TASK TO COMPLETE: The answer must consist of every line below containing "label".

<<<<

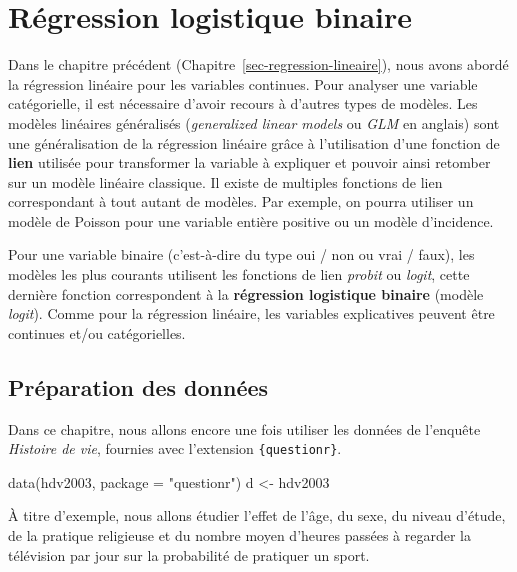 \documentclass[
  letterpaper,
  DIV=11,
  numbers=noendperiod,
  oneside]{scrreprt}
\newenvironment{Shaded}{\begin{snugshade}}{\end{snugshade}}
\newcommand{\AttributeTok}[1]{\textcolor[rgb]{0.40,0.45,0.13}{#1}}
\newcommand{\FunctionTok}[1]{\textcolor[rgb]{0.28,0.35,0.67}{#1}}
\newcommand{\NormalTok}[1]{\textcolor[rgb]{0.00,0.23,0.31}{#1}}
\newcommand{\OtherTok}[1]{\textcolor[rgb]{0.00,0.23,0.31}{#1}}
\newcommand{\StringTok}[1]{\textcolor[rgb]{0.13,0.47,0.30}{#1}}
\begin{document}
\hypertarget{sec-regression-logistique-binaire}{%
\chapter{Régression logistique
binaire}\label{sec-regression-logistique-binaire}}

Dans le chapitre précédent (Chapitre~\ref{sec-regression-lineaire}),
nous avons abordé la régression linéaire pour les variables continues.
Pour analyser une variable catégorielle, il est nécessaire d'avoir
recours à d'autres types de modèles. Les modèles linéaires généralisés
(\emph{generalized linear models} ou \emph{GLM} en anglais) sont une
généralisation de la régression linéaire grâce à l'utilisation d'une
fonction de \textbf{lien} utilisée pour transformer la variable à
expliquer et pouvoir ainsi retomber sur un modèle linéaire classique. Il
existe de multiples fonctions de lien correspondant à tout autant de
modèles. Par exemple, on pourra utiliser un modèle de Poisson pour une
variable entière positive ou un modèle d'incidence.

Pour une variable binaire (c'est-à-dire du type oui / non ou vrai /
faux), les modèles les plus courants utilisent les fonctions de lien
\emph{probit} ou \emph{logit}, cette dernière fonction correspondent à
la \textbf{régression logistique binaire} (modèle \emph{logit}). Comme
pour la régression linéaire, les variables explicatives peuvent être
continues et/ou catégorielles.

\hypertarget{pruxe9paration-des-donnuxe9es}{%
\section{Préparation des données}\label{pruxe9paration-des-donnuxe9es}}

Dans ce chapitre, nous allons encore une fois utiliser les données de
l'enquête \emph{Histoire de vie}, fournies avec l'extension
\texttt{\{questionr\}}.

\begin{Shaded}
\begin{Highlighting}[]
\FunctionTok{data}\NormalTok{(hdv2003, }\AttributeTok{package =} \StringTok{"questionr"}\NormalTok{)}
\NormalTok{d }\OtherTok{\textless{}{-}}\NormalTok{ hdv2003}
\end{Highlighting}
\end{Shaded}

À titre d'exemple, nous allons étudier l'effet de l'âge, du sexe, du
niveau d'étude, de la pratique religieuse et du nombre moyen d'heures
passées à regarder la télévision par jour sur la probabilité de
pratiquer un sport.
\end{document}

>>>>

RESPONSE TO THIS EXERCISE:
binaire}\label{sec-regression-logistique-binaire}}
\section{Préparation des données}\label{pruxe9paration-des-donnuxe9es}}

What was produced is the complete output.